I suppose that my books align neatly with the fantasy genre, though I sometimes note sci-fi elements in their pages. I would say that the genre chose me, rather than I it. I’ve always had an imagination teeming with make-believe creatures, feats of human ability and magical fantasies. The real world is so boring. We’re forced to live in it every day. Why drone on about it in the pages of what could be a wondrous book? Why not escape to another world, another dimension, another form, and live a life that you could never experience in the everyday?
What do you find most challenging about the writing process, and how do you deal with it?
Much as I love to write, sitting down to do it surely the most difficult part—just that act of getting started. I tend to distract myself with mundane activities that need doing and often push my writing off into a corner. It will sit there quietly for a while, but it grows impatient over time, and begins to whine for my attention. Once I finally submit and surrender myself, I become engrossed and lose all track of time. That’s how I know I’m doing what I’m meant to do.
When and where do you do your writing?
I typically write in the afternoons, after all of my doldrum work has been done. I’m not picky so much about where I write as I am about what’s going on around me. Some authors zing out paragraph after paragraph to the beat of a frisky tune.
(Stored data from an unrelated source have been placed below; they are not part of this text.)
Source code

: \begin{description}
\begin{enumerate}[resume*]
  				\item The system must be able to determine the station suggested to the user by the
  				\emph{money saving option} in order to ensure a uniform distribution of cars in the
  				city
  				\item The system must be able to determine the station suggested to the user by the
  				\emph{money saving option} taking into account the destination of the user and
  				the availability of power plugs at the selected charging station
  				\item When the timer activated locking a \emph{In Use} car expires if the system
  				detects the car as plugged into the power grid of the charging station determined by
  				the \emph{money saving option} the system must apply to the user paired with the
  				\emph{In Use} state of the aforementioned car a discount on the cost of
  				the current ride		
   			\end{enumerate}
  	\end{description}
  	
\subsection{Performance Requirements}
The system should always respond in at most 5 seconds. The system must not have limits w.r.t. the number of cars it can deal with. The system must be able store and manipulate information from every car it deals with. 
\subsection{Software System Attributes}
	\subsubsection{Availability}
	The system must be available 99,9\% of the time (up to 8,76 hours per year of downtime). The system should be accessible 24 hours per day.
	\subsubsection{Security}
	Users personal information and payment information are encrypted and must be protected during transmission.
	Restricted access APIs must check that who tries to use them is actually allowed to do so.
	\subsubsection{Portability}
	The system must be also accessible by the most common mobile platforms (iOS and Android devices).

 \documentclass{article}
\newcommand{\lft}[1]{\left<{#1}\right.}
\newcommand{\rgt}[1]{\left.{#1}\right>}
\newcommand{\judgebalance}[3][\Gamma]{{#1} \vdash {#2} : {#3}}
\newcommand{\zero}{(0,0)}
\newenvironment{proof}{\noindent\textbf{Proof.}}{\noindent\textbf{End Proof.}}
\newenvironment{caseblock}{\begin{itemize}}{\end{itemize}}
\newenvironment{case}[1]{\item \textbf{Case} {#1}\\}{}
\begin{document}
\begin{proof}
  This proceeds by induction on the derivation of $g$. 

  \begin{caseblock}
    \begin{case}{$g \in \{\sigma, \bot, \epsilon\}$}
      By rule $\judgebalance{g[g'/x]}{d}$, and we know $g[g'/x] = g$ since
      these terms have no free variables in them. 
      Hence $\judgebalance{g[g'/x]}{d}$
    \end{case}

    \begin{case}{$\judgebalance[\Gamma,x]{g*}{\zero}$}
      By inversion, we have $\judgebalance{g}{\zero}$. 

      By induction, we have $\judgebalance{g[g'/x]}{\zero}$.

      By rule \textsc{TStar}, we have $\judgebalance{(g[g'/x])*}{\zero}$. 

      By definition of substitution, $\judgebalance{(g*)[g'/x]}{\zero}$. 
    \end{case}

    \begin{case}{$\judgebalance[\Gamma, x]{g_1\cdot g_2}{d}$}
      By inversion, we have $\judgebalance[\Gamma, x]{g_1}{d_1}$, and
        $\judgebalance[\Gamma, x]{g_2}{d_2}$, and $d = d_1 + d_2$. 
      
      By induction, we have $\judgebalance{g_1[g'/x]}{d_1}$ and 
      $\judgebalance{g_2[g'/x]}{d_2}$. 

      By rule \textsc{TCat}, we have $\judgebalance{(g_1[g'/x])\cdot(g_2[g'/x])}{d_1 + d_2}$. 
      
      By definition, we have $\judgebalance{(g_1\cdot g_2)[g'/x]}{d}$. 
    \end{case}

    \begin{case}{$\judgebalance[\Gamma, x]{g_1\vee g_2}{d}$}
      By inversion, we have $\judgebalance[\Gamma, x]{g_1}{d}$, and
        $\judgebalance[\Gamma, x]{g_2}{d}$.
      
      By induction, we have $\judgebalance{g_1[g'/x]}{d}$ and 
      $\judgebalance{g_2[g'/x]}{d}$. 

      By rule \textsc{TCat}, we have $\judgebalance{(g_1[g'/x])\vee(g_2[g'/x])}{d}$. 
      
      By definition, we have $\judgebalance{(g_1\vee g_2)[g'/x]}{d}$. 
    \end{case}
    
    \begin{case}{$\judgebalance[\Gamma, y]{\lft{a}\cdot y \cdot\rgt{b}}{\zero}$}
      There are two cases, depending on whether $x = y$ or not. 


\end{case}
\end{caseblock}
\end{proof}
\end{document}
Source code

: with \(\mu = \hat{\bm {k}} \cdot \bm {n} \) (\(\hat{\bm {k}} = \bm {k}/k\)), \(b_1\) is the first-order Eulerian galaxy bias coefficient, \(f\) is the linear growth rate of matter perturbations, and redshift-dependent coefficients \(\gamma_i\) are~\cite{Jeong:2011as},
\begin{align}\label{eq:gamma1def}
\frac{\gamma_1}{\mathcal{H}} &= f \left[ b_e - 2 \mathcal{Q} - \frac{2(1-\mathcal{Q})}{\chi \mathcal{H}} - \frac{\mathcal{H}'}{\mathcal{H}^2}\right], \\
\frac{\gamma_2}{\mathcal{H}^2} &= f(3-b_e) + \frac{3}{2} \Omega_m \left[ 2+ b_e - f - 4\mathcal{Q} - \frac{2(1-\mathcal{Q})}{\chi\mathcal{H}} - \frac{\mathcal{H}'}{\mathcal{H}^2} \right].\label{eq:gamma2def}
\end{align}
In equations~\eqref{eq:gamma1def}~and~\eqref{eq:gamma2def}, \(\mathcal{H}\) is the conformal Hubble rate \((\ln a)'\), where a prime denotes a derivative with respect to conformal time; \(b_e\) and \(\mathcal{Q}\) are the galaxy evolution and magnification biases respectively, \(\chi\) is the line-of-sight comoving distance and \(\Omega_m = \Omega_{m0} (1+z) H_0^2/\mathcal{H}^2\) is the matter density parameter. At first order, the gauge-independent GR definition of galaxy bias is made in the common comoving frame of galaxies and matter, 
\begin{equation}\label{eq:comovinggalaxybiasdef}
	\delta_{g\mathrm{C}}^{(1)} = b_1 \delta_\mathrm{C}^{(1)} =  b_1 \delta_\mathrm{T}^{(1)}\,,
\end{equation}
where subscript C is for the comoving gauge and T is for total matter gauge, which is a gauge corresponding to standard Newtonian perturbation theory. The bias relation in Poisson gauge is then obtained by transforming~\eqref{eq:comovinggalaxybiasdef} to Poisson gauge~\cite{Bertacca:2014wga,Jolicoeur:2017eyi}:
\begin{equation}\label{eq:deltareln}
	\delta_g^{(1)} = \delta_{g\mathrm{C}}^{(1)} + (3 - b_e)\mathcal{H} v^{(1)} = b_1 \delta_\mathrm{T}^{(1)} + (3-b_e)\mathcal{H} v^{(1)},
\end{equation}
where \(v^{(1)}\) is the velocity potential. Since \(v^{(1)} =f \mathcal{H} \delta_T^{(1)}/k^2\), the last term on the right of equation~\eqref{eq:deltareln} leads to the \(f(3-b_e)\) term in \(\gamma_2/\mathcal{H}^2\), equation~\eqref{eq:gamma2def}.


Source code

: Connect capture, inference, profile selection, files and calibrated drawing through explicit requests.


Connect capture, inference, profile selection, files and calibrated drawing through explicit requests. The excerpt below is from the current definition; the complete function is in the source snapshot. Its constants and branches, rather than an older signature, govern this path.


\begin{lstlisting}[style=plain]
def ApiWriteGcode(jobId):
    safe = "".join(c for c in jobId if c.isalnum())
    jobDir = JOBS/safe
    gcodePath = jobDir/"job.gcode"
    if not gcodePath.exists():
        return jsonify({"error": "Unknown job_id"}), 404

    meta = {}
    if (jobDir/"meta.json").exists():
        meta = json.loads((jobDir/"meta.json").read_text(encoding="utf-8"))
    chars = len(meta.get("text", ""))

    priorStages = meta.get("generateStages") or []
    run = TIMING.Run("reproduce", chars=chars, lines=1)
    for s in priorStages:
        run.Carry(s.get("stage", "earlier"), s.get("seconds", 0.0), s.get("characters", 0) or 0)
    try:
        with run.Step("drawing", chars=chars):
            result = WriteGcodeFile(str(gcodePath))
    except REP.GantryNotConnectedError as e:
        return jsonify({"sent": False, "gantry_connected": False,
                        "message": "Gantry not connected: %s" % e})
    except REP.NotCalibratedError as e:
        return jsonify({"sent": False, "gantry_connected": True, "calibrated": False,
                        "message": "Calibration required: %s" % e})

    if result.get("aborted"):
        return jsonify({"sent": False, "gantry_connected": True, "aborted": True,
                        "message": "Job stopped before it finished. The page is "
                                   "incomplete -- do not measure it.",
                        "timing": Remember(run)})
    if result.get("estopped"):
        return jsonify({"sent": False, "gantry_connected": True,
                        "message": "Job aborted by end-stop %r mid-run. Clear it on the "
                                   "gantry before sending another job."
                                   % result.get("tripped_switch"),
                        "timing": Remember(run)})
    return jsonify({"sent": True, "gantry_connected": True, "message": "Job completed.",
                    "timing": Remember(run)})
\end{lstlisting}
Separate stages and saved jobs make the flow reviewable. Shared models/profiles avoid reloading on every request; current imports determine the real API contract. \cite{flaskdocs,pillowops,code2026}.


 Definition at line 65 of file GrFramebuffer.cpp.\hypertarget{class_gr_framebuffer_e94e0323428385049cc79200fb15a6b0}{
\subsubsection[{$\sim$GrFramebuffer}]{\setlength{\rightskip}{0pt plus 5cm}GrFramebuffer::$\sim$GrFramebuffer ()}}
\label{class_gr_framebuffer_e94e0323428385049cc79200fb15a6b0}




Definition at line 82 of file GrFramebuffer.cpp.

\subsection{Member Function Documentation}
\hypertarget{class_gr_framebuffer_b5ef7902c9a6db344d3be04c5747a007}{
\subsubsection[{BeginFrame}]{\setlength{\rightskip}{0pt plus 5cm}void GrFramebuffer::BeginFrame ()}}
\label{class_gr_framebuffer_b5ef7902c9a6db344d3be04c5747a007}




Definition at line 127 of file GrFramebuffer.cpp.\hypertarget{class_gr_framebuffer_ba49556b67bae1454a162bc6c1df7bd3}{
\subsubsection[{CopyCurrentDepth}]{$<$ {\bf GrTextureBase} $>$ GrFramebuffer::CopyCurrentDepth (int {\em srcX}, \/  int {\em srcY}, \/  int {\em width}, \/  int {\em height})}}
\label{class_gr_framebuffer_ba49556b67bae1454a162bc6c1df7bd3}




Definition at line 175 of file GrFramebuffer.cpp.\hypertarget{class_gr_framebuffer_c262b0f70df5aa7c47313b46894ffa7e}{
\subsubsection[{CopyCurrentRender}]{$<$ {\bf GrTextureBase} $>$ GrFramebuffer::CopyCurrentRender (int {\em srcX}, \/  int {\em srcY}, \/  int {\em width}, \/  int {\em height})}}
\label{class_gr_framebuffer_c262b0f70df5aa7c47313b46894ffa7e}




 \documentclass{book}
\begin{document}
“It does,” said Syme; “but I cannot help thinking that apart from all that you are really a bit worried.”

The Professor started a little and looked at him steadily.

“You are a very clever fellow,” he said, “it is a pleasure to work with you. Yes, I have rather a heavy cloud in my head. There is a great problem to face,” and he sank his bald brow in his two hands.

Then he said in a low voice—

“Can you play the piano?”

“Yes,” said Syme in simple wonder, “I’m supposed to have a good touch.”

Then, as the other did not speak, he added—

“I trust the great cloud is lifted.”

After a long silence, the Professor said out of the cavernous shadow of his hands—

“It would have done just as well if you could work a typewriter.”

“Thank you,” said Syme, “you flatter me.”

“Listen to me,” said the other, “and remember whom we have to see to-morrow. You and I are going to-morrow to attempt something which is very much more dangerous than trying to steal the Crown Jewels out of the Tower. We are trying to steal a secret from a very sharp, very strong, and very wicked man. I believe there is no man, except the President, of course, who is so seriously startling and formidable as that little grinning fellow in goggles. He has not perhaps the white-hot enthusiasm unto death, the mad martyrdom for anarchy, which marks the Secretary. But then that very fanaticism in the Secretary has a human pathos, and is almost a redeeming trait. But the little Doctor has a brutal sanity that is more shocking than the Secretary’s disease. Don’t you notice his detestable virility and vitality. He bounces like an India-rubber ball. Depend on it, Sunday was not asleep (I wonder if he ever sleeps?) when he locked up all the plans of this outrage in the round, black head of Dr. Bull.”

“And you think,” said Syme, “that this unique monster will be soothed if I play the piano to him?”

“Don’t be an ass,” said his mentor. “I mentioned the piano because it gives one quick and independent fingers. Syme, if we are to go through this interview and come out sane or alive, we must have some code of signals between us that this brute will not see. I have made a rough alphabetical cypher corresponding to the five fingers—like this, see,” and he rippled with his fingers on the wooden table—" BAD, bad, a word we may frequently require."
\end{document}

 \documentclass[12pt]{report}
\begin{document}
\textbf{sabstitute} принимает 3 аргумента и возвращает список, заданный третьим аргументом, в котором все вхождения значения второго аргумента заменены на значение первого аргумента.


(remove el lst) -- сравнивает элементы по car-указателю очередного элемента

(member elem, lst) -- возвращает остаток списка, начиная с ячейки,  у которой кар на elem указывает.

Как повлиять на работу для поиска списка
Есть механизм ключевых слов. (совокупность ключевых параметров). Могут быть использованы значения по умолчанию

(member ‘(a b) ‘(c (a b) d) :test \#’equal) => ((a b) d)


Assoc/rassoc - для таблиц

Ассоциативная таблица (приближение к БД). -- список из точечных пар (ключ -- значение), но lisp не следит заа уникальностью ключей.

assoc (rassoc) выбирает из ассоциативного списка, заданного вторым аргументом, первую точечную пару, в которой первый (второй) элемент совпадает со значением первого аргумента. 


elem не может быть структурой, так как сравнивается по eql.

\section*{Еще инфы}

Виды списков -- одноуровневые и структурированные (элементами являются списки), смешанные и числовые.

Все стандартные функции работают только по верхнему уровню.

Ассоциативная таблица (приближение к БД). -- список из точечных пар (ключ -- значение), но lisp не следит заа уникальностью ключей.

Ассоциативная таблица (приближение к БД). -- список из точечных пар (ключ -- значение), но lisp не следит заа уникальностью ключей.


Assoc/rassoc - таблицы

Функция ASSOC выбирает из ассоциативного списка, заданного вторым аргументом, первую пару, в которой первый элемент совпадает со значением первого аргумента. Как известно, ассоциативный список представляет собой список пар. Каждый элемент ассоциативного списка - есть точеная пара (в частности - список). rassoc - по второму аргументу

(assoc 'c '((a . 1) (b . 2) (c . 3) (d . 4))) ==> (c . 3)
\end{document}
Some write in coffee shops, surrounded by jabbering hipsters and cash register pings. Me, I need absolute quiet when I write, or I go mad.
What have you learned about promoting your books?
Sadly, I feel that I’ve learned very little about promoting my books! I consider myself a work in progress. There are always more tips, more routes, and more platforms to promote books. The more you look for them, the more flabbergasting it is just how many there are! I know that some authors swear by promoting their works in person, while others have calculated social media methods. Me, I just try to follow the advice of those who have gone before me, and pray that I’ve bet on the right horse!
What are you most proud of as a writer?
I must say, there’s just something about holding that completed, published work in your hands. Just clutching that little piece of you that’s made its way out into the world and achieved physical form is really sobering for me. And of course, I bust my buttons when I encounter someone whose read and enjoyed my books. I typically just stare at them in awe, as if they’re a figment of my own imagination.
If you could have dinner with any writer, living or dead, who would it be and what would you talk about?
Famous or common, accomplished or forgettable—to me, a person is a person. I’ve never been one to swoon over celebrities or stalk the daily happenings of well-to-do-families, so having dinner with Jane Smith who just wrote her first book wouldn’t be much different to me than sitting down beside J.K. Rowling. That said, I greatly admire Rowling’s charity work, as well as her level of involvement with the Harry Potter series and films. She’d be a dandy person to share a meal with.
Kristine Kibbee is a delightfully contrary Pacific Northwest writer with a fascination for all things literary. Kristine’s passion for creative writing began in her early youth and led her to the doors of Washington State University, where she earned a degree in Humanities, with a focus in Professional Writing.
Kristine has since had works published in The Vancougar, The Salal Review Literary Review, S/Tick Literary Review and is a featured columnist for the nationally syndicated magazine, Just Frenchies. Kristine’s novella, The Mischievous Misadventures of Dewey the Daring, is available on Amazon.com and her middle-grade fantasy novel, Whole in the Clouds, was released in November 2014 with Zharmae Publishing. She anticipates the publication of her comedic collectionof dog stories, Frenchie ‘Tails,’ - which are short, cheeky and ripe with mischief-- in November of 2015; also with Zharmae Publishing.